Meaning, if you want to clean up the internet, you need to ensure that:

  1. You need a more secure super highway with identity verification for access to sites that want more protection. This is essentially locking them in a secure vault to get access to.
  2. Attribution needs to be tied to user/machine behavior for accountability
  3. Those traversing the highway are clean machines and given a clean bill of health. Grandma’s machine will not be allowed on to this super highway as the system health validator will kick it off to the service road.
  4. Malware attempts made would have attribution at the ISP provider level. You could black hole the ISP if they do not black hole that user’s credentials.
  5. Law enforcement would have all the information they needed for action as your identity is tied to an address from your ISP.
  6. A US-based company could have their ISP black hole all non-ISP verified information or all non-US based traffic. Meaning, these ISPs would need to trust each other, perhaps by country. My local water company would not need traffic from South Africa hitting it. The only people they need are potential customers and those trying to pay their bills. To expose their outward facing websites to the entire internet is silly and invites all kinds of probes and attacks.
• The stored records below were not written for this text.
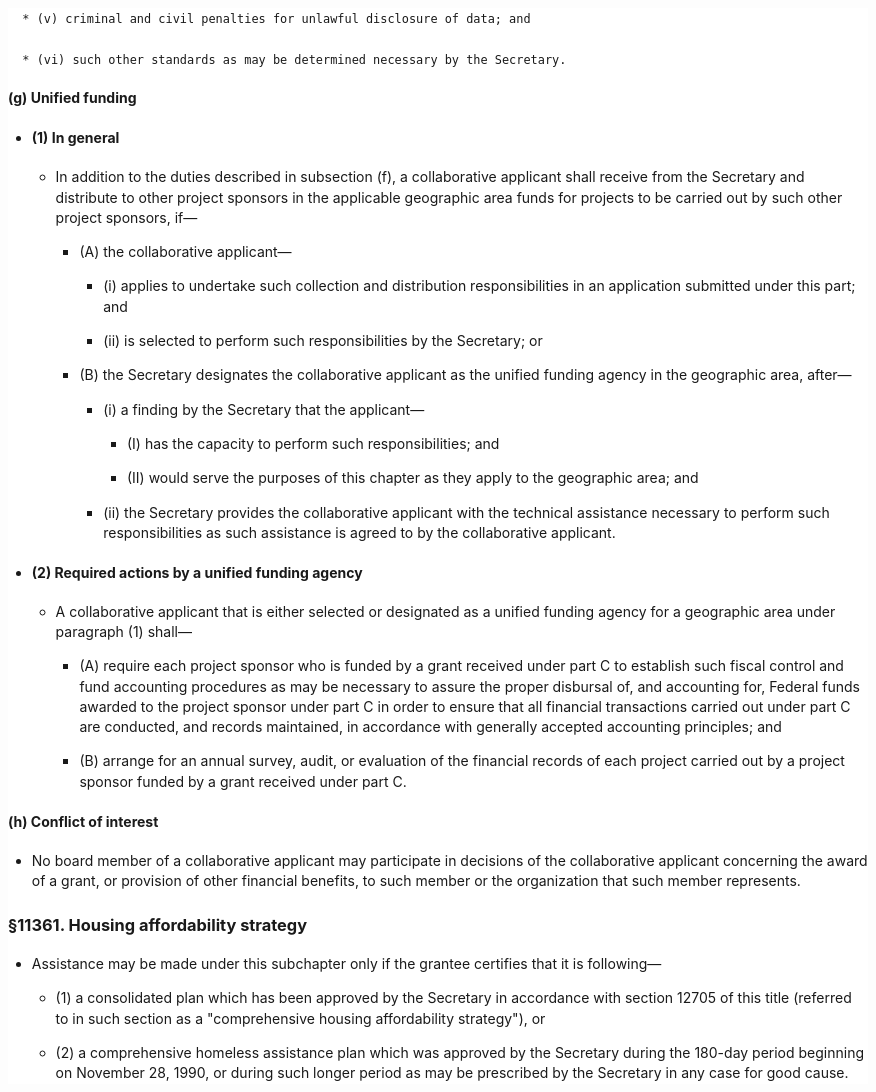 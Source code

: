       * (v) criminal and civil penalties for unlawful disclosure of data; and

      * (vi) such other standards as may be determined necessary by the Secretary.

#### (g) Unified funding
* #### (1) In general
  * In addition to the duties described in subsection (f), a collaborative applicant shall receive from the Secretary and distribute to other project sponsors in the applicable geographic area funds for projects to be carried out by such other project sponsors, if—

    * (A) the collaborative applicant—

      * (i) applies to undertake such collection and distribution responsibilities in an application submitted under this part; and

      * (ii) is selected to perform such responsibilities by the Secretary; or


    * (B) the Secretary designates the collaborative applicant as the unified funding agency in the geographic area, after—

      * (i) a finding by the Secretary that the applicant—

        * (I) has the capacity to perform such responsibilities; and

        * (II) would serve the purposes of this chapter as they apply to the geographic area; and


      * (ii) the Secretary provides the collaborative applicant with the technical assistance necessary to perform such responsibilities as such assistance is agreed to by the collaborative applicant.

* #### (2) Required actions by a unified funding agency
  * A collaborative applicant that is either selected or designated as a unified funding agency for a geographic area under paragraph (1) shall—

    * (A) require each project sponsor who is funded by a grant received under part C to establish such fiscal control and fund accounting procedures as may be necessary to assure the proper disbursal of, and accounting for, Federal funds awarded to the project sponsor under part C in order to ensure that all financial transactions carried out under part C are conducted, and records maintained, in accordance with generally accepted accounting principles; and

    * (B) arrange for an annual survey, audit, or evaluation of the financial records of each project carried out by a project sponsor funded by a grant received under part C.

#### (h) Conflict of interest
* No board member of a collaborative applicant may participate in decisions of the collaborative applicant concerning the award of a grant, or provision of other financial benefits, to such member or the organization that such member represents.

### §11361. Housing affordability strategy
* Assistance may be made under this subchapter only if the grantee certifies that it is following—

  * (1) a consolidated plan which has been approved by the Secretary in accordance with section 12705 of this title (referred to in such section as a "comprehensive housing affordability strategy"), or

  * (2) a comprehensive homeless assistance plan which was approved by the Secretary during the 180-day period beginning on November 28, 1990, or during such longer period as may be prescribed by the Secretary in any case for good cause.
The applications of this higher level of security for an internet help out a LOT of companies secure their data behind a vault wall.

This can be done in parallel to the existing internet, and doesn’t need you to tear down what is already there. A company like a Comcast had the resources to stand this up next year and offer it to all kinds of US-based companies. Other ISPs could then operate in tandem with Comcast to provide the trust relationships needed.
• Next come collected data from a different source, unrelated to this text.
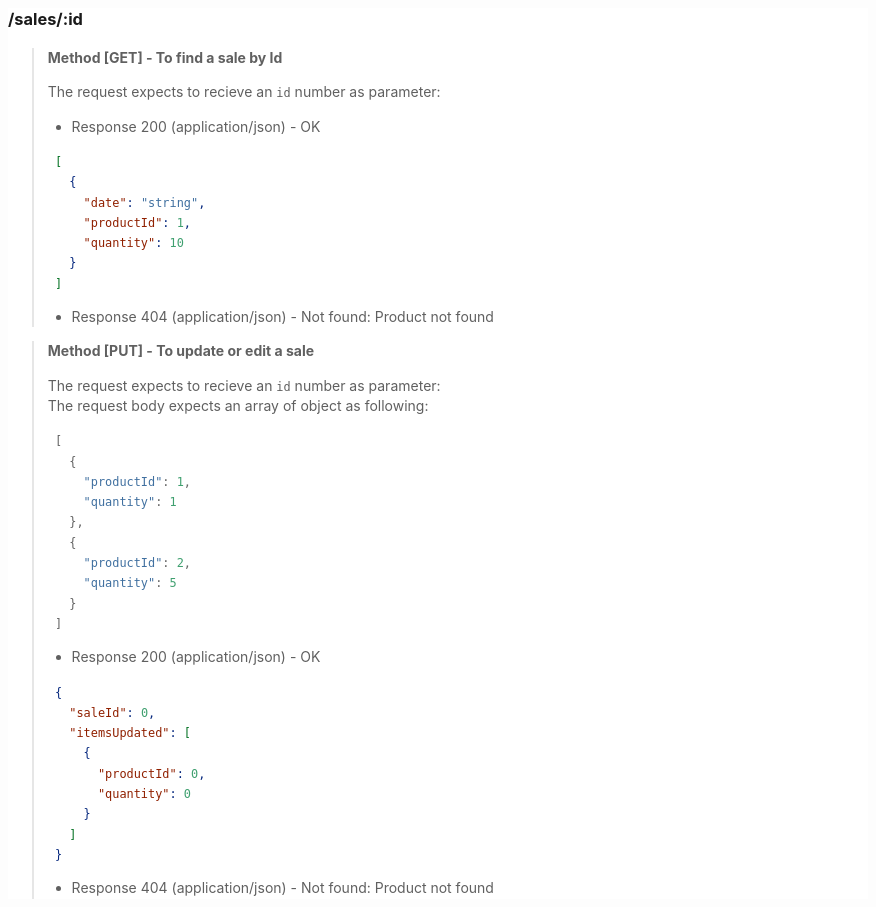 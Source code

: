 ### /sales/:id

>**Method [GET] - To find a sale by Id**
>
> The request expects to recieve an `id` number as parameter:
>
>  - Response 200 (application/json) - OK
>  
> ```json
>  [
>    {
>      "date": "string",
>      "productId": 1,
>      "quantity": 10
>    }
>  ]
> ```
>  - Response 404 (application/json) - Not found: Product not found

>**Method [PUT] - To update or edit a sale**
>
> The request expects to recieve an `id` number as parameter:<br/>
> The request body expects an array of object as following:
>
> ```javascript
>  [
>    {
>      "productId": 1,
>      "quantity": 1
>    },
>    {
>      "productId": 2,
>      "quantity": 5
>    }
>  ]
> ```
> 
> 
>  - Response 200 (application/json) - OK
>  
> ```json
>  {
>    "saleId": 0,
>    "itemsUpdated": [
>      {
>        "productId": 0,
>        "quantity": 0
>      }
>    ]
>  }
> ```
>  - Response 404 (application/json) - Not found: Product not found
How does it work? You buy a smart card from Comcast, and get a keyboard or laptop that can use a smart card. Install middleware, and you’re done. If you need to get on a website that requires this level of authentication, you activate the VPN to your ISP, and you get signed in. While you are signed in there, you cannot get to non-verified items. Essentially, most people might use this when paying bills or accessing items on their cloud. They can unplug the secure connection and then peruse wherever they want that is not secured.

So – Mr. Schwab is correct that actions need to be taken, but right now it is more of a design issue than anything. They need to stand up a more secure layer that ties attribution to a person and machine, licensed by an ISP. Only they can you reduce these types of attacks. The only reason most of this happens is due to anonymity. Remove that, and voila!